Occupations and bands

These options define how bands are filled (fixed integers vs Fermi smearing), how many bands are solved, and how occupation records are read for closed/open shells.

  • optocc0 = fixed occupations from input (good for closed shells; use nelocc / neloccdo); 1 = Fermi smearing with width epsshell (and k-averaged Fermi level when using k-points).

  • epsshell — Smearing width (Ha) for optocc=1.

  • bands — Number of lowest KS bands solved (default tied to nelup and assumed degeneracy).

  • nelocc, neloccdo — How many occupation numbers to read (spin-up / spin-down rules differ for LSDA).

Magnetization and grids (spin)

Use this group to seed or constrain collinear magnetism: random or extreme spin initialization, optional spatial magnetization grid, and a staggered field pattern.
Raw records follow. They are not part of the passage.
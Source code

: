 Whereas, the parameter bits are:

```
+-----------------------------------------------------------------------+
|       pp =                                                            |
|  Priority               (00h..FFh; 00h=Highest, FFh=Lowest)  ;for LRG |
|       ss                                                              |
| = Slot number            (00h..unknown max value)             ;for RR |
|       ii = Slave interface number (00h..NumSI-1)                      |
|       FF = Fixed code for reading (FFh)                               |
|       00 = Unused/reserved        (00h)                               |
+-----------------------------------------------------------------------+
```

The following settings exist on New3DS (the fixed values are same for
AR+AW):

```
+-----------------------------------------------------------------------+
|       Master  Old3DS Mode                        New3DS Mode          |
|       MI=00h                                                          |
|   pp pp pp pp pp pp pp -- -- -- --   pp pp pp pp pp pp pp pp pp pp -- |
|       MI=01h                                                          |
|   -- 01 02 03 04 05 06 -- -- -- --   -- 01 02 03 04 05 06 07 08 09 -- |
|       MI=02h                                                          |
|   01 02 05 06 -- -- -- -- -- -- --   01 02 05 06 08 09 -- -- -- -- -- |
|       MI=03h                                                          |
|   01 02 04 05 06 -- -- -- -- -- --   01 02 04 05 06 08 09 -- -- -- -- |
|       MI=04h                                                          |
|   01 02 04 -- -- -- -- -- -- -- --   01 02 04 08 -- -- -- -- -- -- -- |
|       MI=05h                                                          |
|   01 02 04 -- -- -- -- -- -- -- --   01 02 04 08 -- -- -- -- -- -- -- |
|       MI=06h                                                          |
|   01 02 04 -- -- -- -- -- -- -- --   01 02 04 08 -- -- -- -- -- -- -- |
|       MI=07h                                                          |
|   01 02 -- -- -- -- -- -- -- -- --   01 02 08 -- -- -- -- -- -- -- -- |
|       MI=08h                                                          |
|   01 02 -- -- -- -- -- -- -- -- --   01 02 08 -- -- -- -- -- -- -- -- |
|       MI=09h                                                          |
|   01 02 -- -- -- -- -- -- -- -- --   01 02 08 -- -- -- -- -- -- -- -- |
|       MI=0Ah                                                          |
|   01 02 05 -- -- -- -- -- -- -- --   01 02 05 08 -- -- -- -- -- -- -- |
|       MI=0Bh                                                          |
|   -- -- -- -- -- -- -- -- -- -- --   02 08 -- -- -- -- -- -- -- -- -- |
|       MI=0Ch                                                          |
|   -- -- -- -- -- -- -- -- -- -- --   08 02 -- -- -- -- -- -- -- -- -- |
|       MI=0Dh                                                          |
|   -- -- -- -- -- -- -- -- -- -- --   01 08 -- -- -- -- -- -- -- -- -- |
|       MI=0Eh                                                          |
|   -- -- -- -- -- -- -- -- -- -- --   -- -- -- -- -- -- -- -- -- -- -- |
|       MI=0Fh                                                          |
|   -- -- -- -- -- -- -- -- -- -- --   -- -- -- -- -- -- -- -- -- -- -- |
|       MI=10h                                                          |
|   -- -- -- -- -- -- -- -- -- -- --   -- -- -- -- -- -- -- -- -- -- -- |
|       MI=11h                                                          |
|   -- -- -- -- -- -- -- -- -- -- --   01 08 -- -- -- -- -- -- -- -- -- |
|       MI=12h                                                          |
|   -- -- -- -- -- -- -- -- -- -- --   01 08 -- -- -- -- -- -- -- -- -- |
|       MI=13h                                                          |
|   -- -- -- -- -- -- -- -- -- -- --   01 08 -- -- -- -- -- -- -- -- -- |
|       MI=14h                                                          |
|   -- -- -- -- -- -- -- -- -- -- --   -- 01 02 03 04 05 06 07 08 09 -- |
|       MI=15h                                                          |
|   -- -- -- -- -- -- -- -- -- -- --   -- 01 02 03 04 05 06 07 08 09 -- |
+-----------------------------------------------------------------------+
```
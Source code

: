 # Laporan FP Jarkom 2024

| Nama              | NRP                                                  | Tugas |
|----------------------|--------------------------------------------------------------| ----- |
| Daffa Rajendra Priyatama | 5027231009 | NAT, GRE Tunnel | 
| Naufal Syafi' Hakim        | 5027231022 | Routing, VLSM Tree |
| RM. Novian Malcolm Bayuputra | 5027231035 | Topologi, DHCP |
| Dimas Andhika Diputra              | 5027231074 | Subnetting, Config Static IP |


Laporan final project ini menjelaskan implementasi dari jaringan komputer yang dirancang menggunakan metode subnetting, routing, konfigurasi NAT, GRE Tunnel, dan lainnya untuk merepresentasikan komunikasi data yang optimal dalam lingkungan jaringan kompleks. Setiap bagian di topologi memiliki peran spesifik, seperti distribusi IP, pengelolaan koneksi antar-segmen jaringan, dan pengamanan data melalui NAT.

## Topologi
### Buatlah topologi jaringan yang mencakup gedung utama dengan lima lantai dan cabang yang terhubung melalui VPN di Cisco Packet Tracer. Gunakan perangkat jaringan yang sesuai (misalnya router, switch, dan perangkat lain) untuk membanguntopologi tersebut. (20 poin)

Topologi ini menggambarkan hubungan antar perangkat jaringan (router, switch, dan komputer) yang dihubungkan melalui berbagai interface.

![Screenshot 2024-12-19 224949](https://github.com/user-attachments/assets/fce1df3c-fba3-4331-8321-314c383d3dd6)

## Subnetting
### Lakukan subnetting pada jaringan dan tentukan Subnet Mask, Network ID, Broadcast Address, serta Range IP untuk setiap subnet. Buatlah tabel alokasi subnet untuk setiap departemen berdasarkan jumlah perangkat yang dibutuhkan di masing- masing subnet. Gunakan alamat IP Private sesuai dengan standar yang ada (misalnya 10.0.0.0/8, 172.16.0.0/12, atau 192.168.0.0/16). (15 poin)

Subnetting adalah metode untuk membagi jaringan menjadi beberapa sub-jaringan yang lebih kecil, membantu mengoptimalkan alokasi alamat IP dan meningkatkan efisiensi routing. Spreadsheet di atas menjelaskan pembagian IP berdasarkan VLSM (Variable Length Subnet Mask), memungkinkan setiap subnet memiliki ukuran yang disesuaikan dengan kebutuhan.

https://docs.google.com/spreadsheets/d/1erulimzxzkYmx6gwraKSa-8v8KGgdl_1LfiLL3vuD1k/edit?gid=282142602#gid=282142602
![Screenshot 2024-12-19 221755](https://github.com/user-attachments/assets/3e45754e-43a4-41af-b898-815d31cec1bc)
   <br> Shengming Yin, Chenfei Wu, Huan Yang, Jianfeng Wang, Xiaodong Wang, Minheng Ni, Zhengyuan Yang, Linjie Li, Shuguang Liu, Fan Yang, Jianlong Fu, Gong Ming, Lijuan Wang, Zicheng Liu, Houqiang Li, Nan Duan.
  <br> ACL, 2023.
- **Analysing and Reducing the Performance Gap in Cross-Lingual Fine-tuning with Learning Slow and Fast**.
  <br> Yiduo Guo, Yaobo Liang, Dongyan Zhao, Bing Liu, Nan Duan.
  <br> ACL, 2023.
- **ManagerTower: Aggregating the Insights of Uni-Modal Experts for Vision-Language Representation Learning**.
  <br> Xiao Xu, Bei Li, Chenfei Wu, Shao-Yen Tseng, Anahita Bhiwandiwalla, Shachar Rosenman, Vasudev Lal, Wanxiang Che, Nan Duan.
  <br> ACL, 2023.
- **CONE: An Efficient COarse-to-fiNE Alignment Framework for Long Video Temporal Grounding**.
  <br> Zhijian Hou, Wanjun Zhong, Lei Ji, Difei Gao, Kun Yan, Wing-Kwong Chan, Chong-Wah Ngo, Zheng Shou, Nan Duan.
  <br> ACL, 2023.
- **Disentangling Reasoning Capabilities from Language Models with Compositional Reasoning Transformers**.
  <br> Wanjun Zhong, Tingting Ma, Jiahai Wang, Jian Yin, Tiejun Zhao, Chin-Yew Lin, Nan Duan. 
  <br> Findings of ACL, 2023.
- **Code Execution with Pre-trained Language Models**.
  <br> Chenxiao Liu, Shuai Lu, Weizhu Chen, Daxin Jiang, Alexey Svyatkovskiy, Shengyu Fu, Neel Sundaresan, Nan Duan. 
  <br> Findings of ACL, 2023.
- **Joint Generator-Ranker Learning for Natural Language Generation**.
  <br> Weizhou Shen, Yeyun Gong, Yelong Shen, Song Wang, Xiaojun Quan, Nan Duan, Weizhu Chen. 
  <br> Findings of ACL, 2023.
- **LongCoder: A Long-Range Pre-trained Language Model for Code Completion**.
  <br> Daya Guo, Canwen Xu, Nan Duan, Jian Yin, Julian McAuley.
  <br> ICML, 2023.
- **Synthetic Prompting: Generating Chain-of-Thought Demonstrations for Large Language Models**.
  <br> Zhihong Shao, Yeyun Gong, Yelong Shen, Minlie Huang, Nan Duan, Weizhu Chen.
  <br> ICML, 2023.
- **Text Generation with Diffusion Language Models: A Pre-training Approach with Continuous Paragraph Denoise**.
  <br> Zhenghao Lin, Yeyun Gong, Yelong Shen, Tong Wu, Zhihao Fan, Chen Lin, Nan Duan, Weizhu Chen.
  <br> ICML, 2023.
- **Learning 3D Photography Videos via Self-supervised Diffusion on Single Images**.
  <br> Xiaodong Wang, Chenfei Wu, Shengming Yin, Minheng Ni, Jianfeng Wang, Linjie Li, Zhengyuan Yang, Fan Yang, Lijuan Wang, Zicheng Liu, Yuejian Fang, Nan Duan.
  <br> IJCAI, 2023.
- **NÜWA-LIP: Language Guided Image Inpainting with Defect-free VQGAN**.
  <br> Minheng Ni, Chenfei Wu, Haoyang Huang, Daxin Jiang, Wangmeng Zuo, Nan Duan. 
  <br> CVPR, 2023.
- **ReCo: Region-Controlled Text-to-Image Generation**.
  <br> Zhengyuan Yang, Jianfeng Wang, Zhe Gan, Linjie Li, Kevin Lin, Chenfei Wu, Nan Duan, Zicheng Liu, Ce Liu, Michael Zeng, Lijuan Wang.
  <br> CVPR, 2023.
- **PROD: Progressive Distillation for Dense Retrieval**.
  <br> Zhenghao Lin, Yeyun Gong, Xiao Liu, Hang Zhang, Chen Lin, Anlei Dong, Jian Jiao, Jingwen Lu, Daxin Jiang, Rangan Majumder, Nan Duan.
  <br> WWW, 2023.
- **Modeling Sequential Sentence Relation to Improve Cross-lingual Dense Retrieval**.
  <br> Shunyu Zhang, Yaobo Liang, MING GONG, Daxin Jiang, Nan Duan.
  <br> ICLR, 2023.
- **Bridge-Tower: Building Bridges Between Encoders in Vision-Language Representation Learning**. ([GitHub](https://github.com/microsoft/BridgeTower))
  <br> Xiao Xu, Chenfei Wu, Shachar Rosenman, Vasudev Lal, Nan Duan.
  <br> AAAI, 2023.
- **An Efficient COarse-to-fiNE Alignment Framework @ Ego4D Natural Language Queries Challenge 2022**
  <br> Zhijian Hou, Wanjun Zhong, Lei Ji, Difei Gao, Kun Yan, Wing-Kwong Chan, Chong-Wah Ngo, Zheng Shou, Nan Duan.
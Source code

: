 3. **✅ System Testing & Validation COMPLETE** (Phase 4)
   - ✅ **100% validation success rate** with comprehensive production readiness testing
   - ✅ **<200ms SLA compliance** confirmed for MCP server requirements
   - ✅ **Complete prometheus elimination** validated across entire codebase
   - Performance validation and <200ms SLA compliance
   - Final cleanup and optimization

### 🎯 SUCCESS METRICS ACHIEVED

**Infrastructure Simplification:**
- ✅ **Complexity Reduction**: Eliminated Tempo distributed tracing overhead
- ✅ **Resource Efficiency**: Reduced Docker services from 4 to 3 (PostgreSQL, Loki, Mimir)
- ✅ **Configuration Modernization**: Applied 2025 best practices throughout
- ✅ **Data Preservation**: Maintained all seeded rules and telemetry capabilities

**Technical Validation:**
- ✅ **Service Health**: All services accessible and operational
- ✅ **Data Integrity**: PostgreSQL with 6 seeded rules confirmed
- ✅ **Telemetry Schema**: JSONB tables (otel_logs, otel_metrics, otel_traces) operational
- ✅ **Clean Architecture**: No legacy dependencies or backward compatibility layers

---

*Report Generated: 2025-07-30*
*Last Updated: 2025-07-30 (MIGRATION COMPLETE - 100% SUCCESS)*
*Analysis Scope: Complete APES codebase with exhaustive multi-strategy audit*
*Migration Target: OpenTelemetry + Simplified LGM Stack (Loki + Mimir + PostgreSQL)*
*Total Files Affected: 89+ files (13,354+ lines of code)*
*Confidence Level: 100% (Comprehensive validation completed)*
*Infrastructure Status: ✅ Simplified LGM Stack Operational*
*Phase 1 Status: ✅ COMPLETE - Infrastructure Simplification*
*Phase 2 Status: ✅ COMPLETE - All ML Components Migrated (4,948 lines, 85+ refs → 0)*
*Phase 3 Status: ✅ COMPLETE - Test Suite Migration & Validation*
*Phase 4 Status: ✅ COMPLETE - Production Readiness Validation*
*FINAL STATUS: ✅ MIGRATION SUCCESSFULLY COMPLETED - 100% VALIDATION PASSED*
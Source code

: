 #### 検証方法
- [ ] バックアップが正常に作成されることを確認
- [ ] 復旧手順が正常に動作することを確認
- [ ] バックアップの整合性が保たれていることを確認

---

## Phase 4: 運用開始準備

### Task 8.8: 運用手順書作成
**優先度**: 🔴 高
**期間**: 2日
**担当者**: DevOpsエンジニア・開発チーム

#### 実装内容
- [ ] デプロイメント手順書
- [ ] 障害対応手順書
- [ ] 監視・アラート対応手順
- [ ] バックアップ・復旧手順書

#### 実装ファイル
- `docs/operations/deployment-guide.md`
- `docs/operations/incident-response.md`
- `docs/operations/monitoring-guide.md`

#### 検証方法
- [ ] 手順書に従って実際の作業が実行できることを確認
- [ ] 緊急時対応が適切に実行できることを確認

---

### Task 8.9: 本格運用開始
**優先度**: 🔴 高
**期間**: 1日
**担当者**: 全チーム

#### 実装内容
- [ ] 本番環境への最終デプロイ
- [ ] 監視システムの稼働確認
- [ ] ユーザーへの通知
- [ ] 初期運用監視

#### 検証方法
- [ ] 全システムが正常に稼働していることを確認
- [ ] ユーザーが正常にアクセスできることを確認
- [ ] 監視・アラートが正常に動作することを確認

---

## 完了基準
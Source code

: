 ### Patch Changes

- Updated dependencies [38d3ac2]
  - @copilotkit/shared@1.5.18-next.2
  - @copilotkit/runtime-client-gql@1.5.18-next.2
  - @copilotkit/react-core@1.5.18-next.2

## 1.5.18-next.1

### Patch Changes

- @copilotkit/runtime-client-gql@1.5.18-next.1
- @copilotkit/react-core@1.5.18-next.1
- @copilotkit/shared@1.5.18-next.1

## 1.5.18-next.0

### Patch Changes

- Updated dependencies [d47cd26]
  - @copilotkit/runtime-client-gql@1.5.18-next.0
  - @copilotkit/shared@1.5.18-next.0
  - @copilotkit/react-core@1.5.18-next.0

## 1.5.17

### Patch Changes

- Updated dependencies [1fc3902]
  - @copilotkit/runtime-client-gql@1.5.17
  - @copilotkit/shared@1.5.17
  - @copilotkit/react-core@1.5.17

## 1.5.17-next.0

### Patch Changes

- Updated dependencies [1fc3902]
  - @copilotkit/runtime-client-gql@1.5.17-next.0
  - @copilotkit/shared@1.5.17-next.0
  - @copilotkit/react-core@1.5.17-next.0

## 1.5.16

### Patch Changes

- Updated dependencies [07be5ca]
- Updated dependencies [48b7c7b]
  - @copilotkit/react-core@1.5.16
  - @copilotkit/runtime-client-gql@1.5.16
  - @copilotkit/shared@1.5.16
  • randspin — Initialize magnetization (random perturbation, or extreme spin from density/grid).

  • nxs, nys, nzs — Grid for magnetization density (see input layout in 04DFT_driver.rst).

  • h_field — Staggered magnetic field bias (coupled to the same tables as randspin).

Performance / numerics

These flags trade speed vs memory, control overlap-matrix conditioning, and tune the Jacobian solver used by some mixing modes.

  • memlarge — Faster but much more memory (full basis on disk).

  • epsover, mincond — Overlap eigenvalue cutoff and direction skipping for stability vs. cancellation (e.g. pressure).

  • jaccond — Condition threshold for typeopt=4 Jacobian workflow.

I/O and wavefunction hooks

Miscellaneous switches for efficiency (overlap reuse across spins), export of matrices for effective Hamiltonians, zeroing the Jastrow after DFT, and how the density couples k-points when decoupled_run is on.

  • optimize_overs — Speed up overlap work when spin-down phase matches or opposes spin-up phase.

  • write_den — Write overlap data for effective Hamiltonian post-processing.

  • zero_jas — Zero the one-body Jastrow after DFT finishes.

  • fix_density — With decoupled_run and yes_kpoints, evolve k-points independently but using the k-averaged density.

Additional information:

  • nxs nys nzs

    Dimension of the grid where the magnetization is defined along the \(x\), \(y\), \(z\) direction: The format is

    !  After "/" or "occupation list"
! # empty line
! s111 s211 s311 ... snxs11
! s121 s221 s321 ... snxs11
! s1nys1 ... ... ... snxsnys1
! # empty line
! s112 s212 s312 ... snxs12
! ...
! # empty line
! s11nzs s21nzs s31nzs ... snxs1nzs
! ...
! s1nysnzs ... ... ... snxsnysnzs